Au cœur des rudes et fortes Cévennes, c’est une bulle de paix au cœur d’un grand parc que le Château de Mareilles, rafraîchi d’un jardin évoquant l’Italie renaissante. Et la musique vient se nicher au pied d’une de ses façades en des moments de convivialité raffinée où le public se serre pour goûter des instants d’exception. Depuis quelques années, le pianiste Christian Debrus, fondateur et âme de ce festival de charme, a pu y faire entendre de beaux artistes, dans d’idéales conditions. Mais cette année, on ne peut évoquer sans un serrement de cœur un concert à nulle autre pareil, celui qu’y donna en 2023 la grande mezzo Béatrice Uria-Monzon, notre Carmen : voix un peu fatiguée sans doute, à force d’avoir touché tant de publics, mais une brassée d’airs ibériques qui la ramenaient à ses racines. Et pour ceux qui eurent la chance d’être présents, l’empreinte de sa classe, de son élégance et sa superbe robe turquoise resteront gravées sur ces murs. Car ce fut le dernier concert public de cette grande amie de Christian Debrus, disparue ce 19 juillet …
Des doigts vitaminés
Ici, en ouverture , c’était au tour du brillant pianiste russe Nikolaï Kuznetsov (photo), vainqueur des Piano Masters de Monte-Carlo 2012, de distiller une succession de pièces parfois adaptées par lui-même, et qui faisaient parcourir un vaste univers : Bach, Albinoni, Liszt, Chopin, ont résonné, sous ses doigts vitaminés, avec couleur et poésie. Et si la Sonate « Clair de lune » de Beethoven fut moins habitée, et son final Ppresto agitato décidément agitatissimo, la série de pièces de Grieg , extraites de Peer Gynt, arrangées par Grigory Ginzburg, furent prenantes, avec leur exotisme endiablé et surtout leur indicible mélancolie. Le tout pour finir en furie sur l’incontournable Libertango de Piazzola, qui fait se soulever le public.
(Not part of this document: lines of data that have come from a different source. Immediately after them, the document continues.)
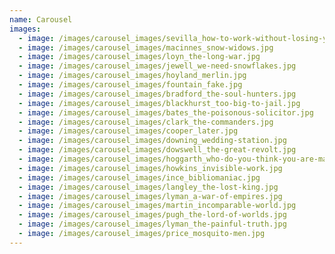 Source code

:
 ```yaml
---
name: Carousel
images:
  - image: /images/carousel_images/sevilla_how-to-work-without-losing-your-mind.jpg
  - image: /images/carousel_images/macinnes_snow-widows.jpg
  - image: /images/carousel_images/loyn_the-long-war.jpg
  - image: /images/carousel_images/jewell_we-need-snowflakes.jpg
  - image: /images/carousel_images/hoyland_merlin.jpg
  - image: /images/carousel_images/fountain_fake.jpg
  - image: /images/carousel_images/bradford_the-soul-hunters.jpg
  - image: /images/carousel_images/blackhurst_too-big-to-jail.jpg
  - image: /images/carousel_images/bates_the-poisonous-solicitor.jpg
  - image: /images/carousel_images/clark_the-commanders.jpg
  - image: /images/carousel_images/cooper_later.jpg
  - image: /images/carousel_images/downing_wedding-station.jpg
  - image: /images/carousel_images/dowswell_the-great-revolt.jpg
  - image: /images/carousel_images/hoggarth_who-do-you-think-you-are-maggie-pink.jpg
  - image: /images/carousel_images/howkins_invisible-work.jpg
  - image: /images/carousel_images/ince_bibliomaniac.jpg
  - image: /images/carousel_images/langley_the-lost-king.jpg
  - image: /images/carousel_images/lyman_a-war-of-empires.jpg
  - image: /images/carousel_images/martin_incomparable-world.jpg
  - image: /images/carousel_images/pugh_the-lord-of-worlds.jpg
  - image: /images/carousel_images/lyman_the-painful-truth.jpg
  - image: /images/carousel_images/price_mosquito-men.jpg
---
```

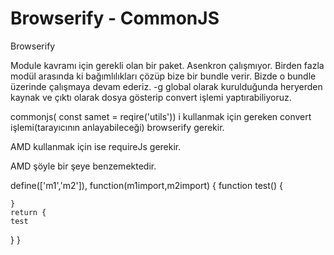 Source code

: # Browserify - CommonJS

Browserify

Module kavramı için gerekli olan bir paket. Asenkron çalışmıyor. Birden fazla modül arasında ki bağımlılıkları çözüp bize bir bundle verir. Bizde o bundle üzerinde çalışmaya devam ederiz. -g global olarak kurulduğunda heryerden kaynak ve çıktı olarak dosya gösterip convert işlemi yaptırabiliyoruz.

commonjs( const samet = reqire('utils')) i kullanmak için gereken convert işlemi(tarayıcının anlayabileceği) browserify gerekir.

AMD kullanmak için ise requireJs gerekir.

AMD şöyle bir şeye benzemektedir.

define(\['m1','m2']), function(m1import,m2import) { function test() {

```
}
return {
test 
```

} }
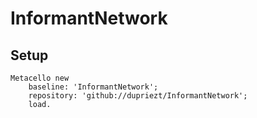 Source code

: # InformantNetwork

## Setup
```Smalltalk
Metacello new
    baseline: 'InformantNetwork';
    repository: 'github://dupriezt/InformantNetwork';
    load.
```
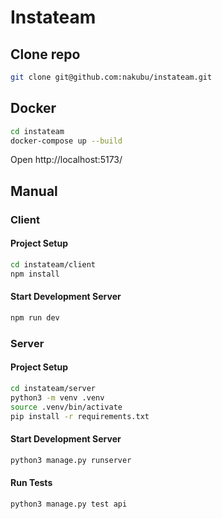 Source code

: # Instateam

## Clone repo

```bash
git clone git@github.com:nakubu/instateam.git
```

## Docker

```bash
cd instateam
docker-compose up --build
```

Open http://localhost:5173/

## Manual

### Client

#### Project Setup

```bash
cd instateam/client
npm install
```

#### Start Development Server

```bash
npm run dev
```

### Server

#### Project Setup

```bash
cd instateam/server
python3 -m venv .venv
source .venv/bin/activate
pip install -r requirements.txt
```

#### Start Development Server

```bash
python3 manage.py runserver
```

#### Run Tests

```bash
python3 manage.py test api
```
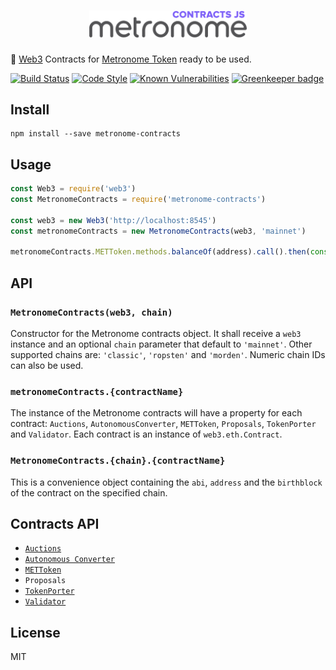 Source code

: <h1 align="center">
  <img src="./logo.png" alt="Metronome Contracts JS" width="50%">
</h1>

🔌  [Web3](https://github.com/ethereum/web3.js) Contracts for [Metronome Token](http://metronome.io) ready to be used.

[![Build Status](https://travis-ci.org/autonomoussoftware/metronome-contracts-js.svg?branch=master)](https://travis-ci.org/autonomoussoftware/metronome-contracts-js)
[![Code Style](https://img.shields.io/badge/code%20style-bloq-0063a6.svg)](https://github.com/bloq/eslint-config-bloq)
[![Known Vulnerabilities](https://snyk.io/test/github/autonomoussoftware/metronome-contracts-js/badge.svg?targetFile=package.json)](https://snyk.io/test/github/autonomoussoftware/metronome-contracts-js) [![Greenkeeper badge](https://badges.greenkeeper.io/autonomoussoftware/metronome-contracts-js.svg)](https://greenkeeper.io/)

## Install

```shell
npm install --save metronome-contracts
```

## Usage

```js
const Web3 = require('web3')
const MetronomeContracts = require('metronome-contracts')

const web3 = new Web3('http://localhost:8545')
const metronomeContracts = new MetronomeContracts(web3, 'mainnet')

metronomeContracts.METToken.methods.balanceOf(address).call().then(console.log)
```

## API

### `MetronomeContracts(web3, chain)`

Constructor for the Metronome contracts object.
It shall receive a `web3` instance and an optional `chain` parameter that default to `'mainnet'`.
Other supported chains are: `'classic'`, `'ropsten'` and `'morden'`.
Numeric chain IDs can also be used.

### `metronomeContracts.{contractName}`

The instance of the Metronome contracts will have a property for each contract: `Auctions`, `AutonomousConverter`, `METToken`, `Proposals`, `TokenPorter` and `Validator`.
Each contract is an instance of `web3.eth.Contract`.

### `MetronomeContracts.{chain}.{contractName}`

This is a convenience object containing the `abi`, `address` and the `birthblock` of the contract on the specified chain.

## Contracts API

  - [`Auctions`](https://github.com/autonomoussoftware/documentation/blob/master/owners_manual/owners_manual.md#auction-api)
  - [`Autonomous Converter`](https://github.com/autonomoussoftware/documentation/blob/master/owners_manual/owners_manual.md#autonomous-converter-contract-api)
  - [`METToken`](https://github.com/autonomoussoftware/documentation/blob/master/owners_manual/owners_manual.md#token-api)
  - `Proposals`
  - [`TokenPorter`](https://github.com/autonomoussoftware/documentation/blob/master/owners_manual/owners_manual.md#tokenporter-api)
  - [`Validator`](https://github.com/autonomoussoftware/documentation/blob/master/owners_manual/owners_manual.md#validator-api)

## License

MIT
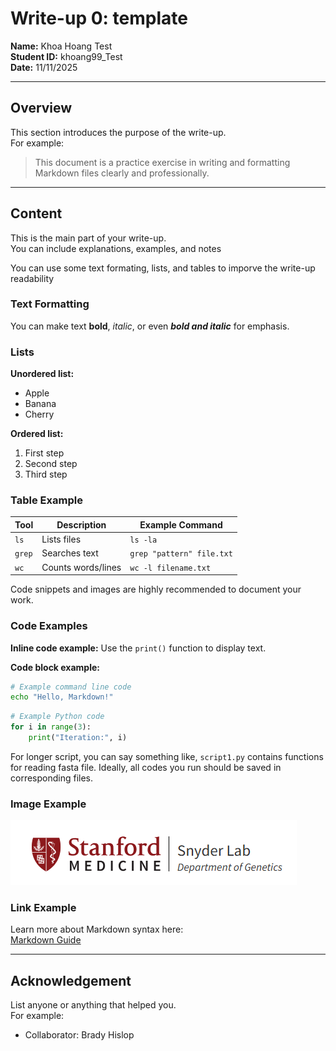 # Write-up 0: template

**Name:** Khoa Hoang Test  
**Student ID:** khoang99_Test  
**Date:** 11/11/2025  

---

## Overview

This section introduces the purpose of the write-up.  
For example:  
> This document is a practice exercise in writing and formatting Markdown files clearly and professionally.

---

## Content

This is the main part of your write-up.  
You can include explanations, examples, and notes 

You can use some text formating, lists, and tables to imporve the write-up readability
### **Text Formatting**

You can make text **bold**, *italic*, or even ***bold and italic*** for emphasis.

### **Lists**

**Unordered list:**
- Apple  
- Banana  
- Cherry  

**Ordered list:**
1. First step  
2. Second step  
3. Third step  

### **Table Example**

| Tool | Description         | Example Command        |
|------|---------------------|------------------------|
| `ls` | Lists files         | `ls -la`               |
| `grep` | Searches text     | `grep "pattern" file.txt` |
| `wc` | Counts words/lines  | `wc -l filename.txt`   |

Code snippets and images are highly recommended to document your work.

### **Code Examples**

**Inline code example:** Use the `print()` function to display text.  

**Code block example:**

```bash
# Example command line code
echo "Hello, Markdown!"
```

```python
# Example Python code
for i in range(3):
    print("Iteration:", i)
```

For longer script, you can say something like, `script1.py` contains functions for reading fasta file. Ideally, all codes you run should be saved in corresponding files. 


### **Image Example**

![Example placeholder image](./snyderlab.png)

### **Link Example**

Learn more about Markdown syntax here:  
[Markdown Guide](https://www.markdownguide.org/basic-syntax/)

---


## Acknowledgement

List anyone or anything that helped you.  
For example:  
- Collaborator: Brady Hislop
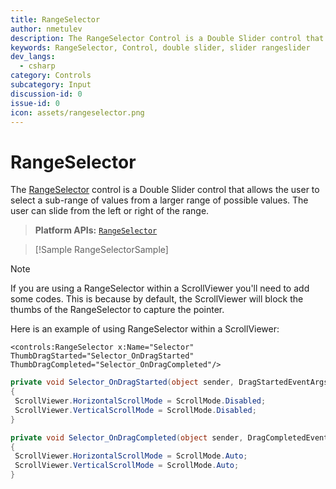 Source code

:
 ```yaml
---
title: RangeSelector
author: nmetulev
description: The RangeSelector Control is a Double Slider control that allows the user to select a sub-range of values from a larger range of possible values.
keywords: RangeSelector, Control, double slider, slider rangeslider
dev_langs:
  - csharp
category: Controls
subcategory: Input
discussion-id: 0
issue-id: 0
icon: assets/rangeselector.png
---
```


# RangeSelector

The [RangeSelector](/dotnet/api/microsoft.toolkit.uwp.ui.controls.rangeselector) control is a Double Slider control that allows the user to select a sub-range of values from a larger range of possible values.  The user can slide from the left or right of the range.

> **Platform APIs:** [`RangeSelector`](/dotnet/api/microsoft.toolkit.uwp.ui.controls.rangeselector)

> [!Sample RangeSelectorSample]

> [!NOTE]
> If you are using a RangeSelector within a ScrollViewer you'll need to add some codes. This is because by default, the ScrollViewer will block the thumbs of the RangeSelector to capture the pointer.

Here is an example of using RangeSelector within a ScrollViewer:

```xaml
<controls:RangeSelector x:Name="Selector" ThumbDragStarted="Selector_OnDragStarted" ThumbDragCompleted="Selector_OnDragCompleted"/>
```

```csharp
private void Selector_OnDragStarted(object sender, DragStartedEventArgs e)
{
 ScrollViewer.HorizontalScrollMode = ScrollMode.Disabled;
 ScrollViewer.VerticalScrollMode = ScrollMode.Disabled;
}

private void Selector_OnDragCompleted(object sender, DragCompletedEventArgs e)
{
 ScrollViewer.HorizontalScrollMode = ScrollMode.Auto;
 ScrollViewer.VerticalScrollMode = ScrollMode.Auto;
}
```
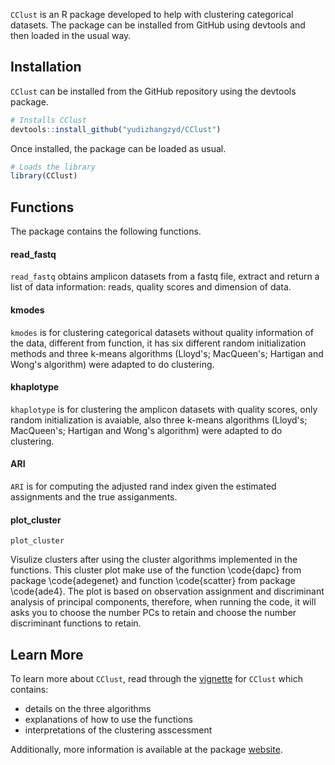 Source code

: `CClust` is an R package developed to help with clustering categorical datasets. The package can be installed from GitHub using devtools and then loaded in the usual way.

Installation
------------

`CClust` can be installed from the GitHub repository using the devtools package.

``` r
# Installs CClust
devtools::install_github("yudizhangzyd/CClust")
```

Once installed, the package can be loaded as usual.

``` r
# Loads the library
library(CClust)
```

Functions
---------

The package contains the following functions.

#### read\_fastq 

`read_fastq` obtains amplicon datasets from a fastq file, extract and return a list of data information: reads, quality scores and dimension of data.

#### kmodes

`kmodes` is for clustering categorical datasets without quality information of the data, different from function, it has six different random initialization methods and three k-means algorithms (Lloyd's; MacQueen's; Hartigan and Wong's algorithm) were adapted to do clustering.

#### khaplotype

`khaplotype` is for clustering the amplicon datasets with quality scores, only random initialization is avaiable, also three k-means algorithms (Lloyd's; MacQueen's; Hartigan and Wong's algorithm) were adapted to do clustering.

#### ARI

`ARI` is for computing the adjusted rand index given the estimated assignments and the true assiganments.

#### plot\_cluster

`plot_cluster` 

Visulize clusters after using the cluster algorithms implemented in the functions. This cluster plot make use of the function \code{dapc} from package \code{adegenet} and function \code{scatter} from package \code{ade4}. The plot is based on observation assignment and discriminant analysis of principal components, therefore, when running
the code, it will asks you to choose the number PCs to retain and choose the number discriminant functions to retain.

Learn More
----------

To learn more about `CClust`, read through the [vignette](https://yudizhangzyd.github.io/CClust/articles/CClust-vignette.html) for `CClust` which contains:

-   details on the three algorithms
-   explanations of how to use the functions
-   interpretations of the clustering asscessment

Additionally, more information is available at the package [website](https://yudizhangzyd.github.io/CClust/index.html).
La Sportelle © François Le Guen
Du récital à la musique chorale
Une 49e édition donc, riche et variée, qui porte la musique d’un site à l’autre des Cévennes, et en permet une vision dédramatisée mais ô combien fine, puisque une soirée tango va alterner avec un quatuor de saxophones, que le hautbois de Jean-Louis Capezzali va se marier avec l’orgue de Adam Bernadac au Temple du Vigan, que la viole de Lucile Boulanger va précéder le romantisme brûlant du programme concocté par Adam Laloum, et que la Messe en ut de Beethoven, transposée pour chœurs, deux pianos et timbales, permettra au public de retrouver l’un des piliers du festival, Michel Piquemal, toujours fidèle avec ses Chœurs de l’Abbaye de Sylvanès. Tandis que les folies irrésistibles de l’univers yiddish enflammeront à nouveau le château de Mareilles, avec le Sirba Octet. Et bien d’autres… Sans parler du magnifique concert promis par l’ensemble La Sportelle (dit.Emmeran Rollin), qui fera dialoguer Bach et son fidèle servant Mendelssohn !
Cap sur la 50e édition
L’an prochain, l’heure sonnera du demi- siècle du festival, et la liste des formidables artistes qui auront livré ici toutes les nuances d’une musique vivante, colorée, plurielle, de village en village, de site en site, de voûte en voûte, laisse rêveur, car bien des présences auront marqué les souvenirs, ainsi l’apparition stupéfiante d’Aristo Sham, le jeune pianiste hongkongais tout récemment Médaille d’Or du concours Van Cliburn, ou l’exquise violoniste Iris Scialom (1). Sans parler de stars comme la belle Viorica Cortez, et Khatia Buniatishvili, à sa meilleure époque. On goûte donc la moisson de l’année, en se disant que tous les espoirs sont donc permis pour ce proche anniversaire…
Jacqueline Thuilleux

(1) Dont un très bel album Fauré, Ravel & Enesco sortira à la rentrée (Scala Music)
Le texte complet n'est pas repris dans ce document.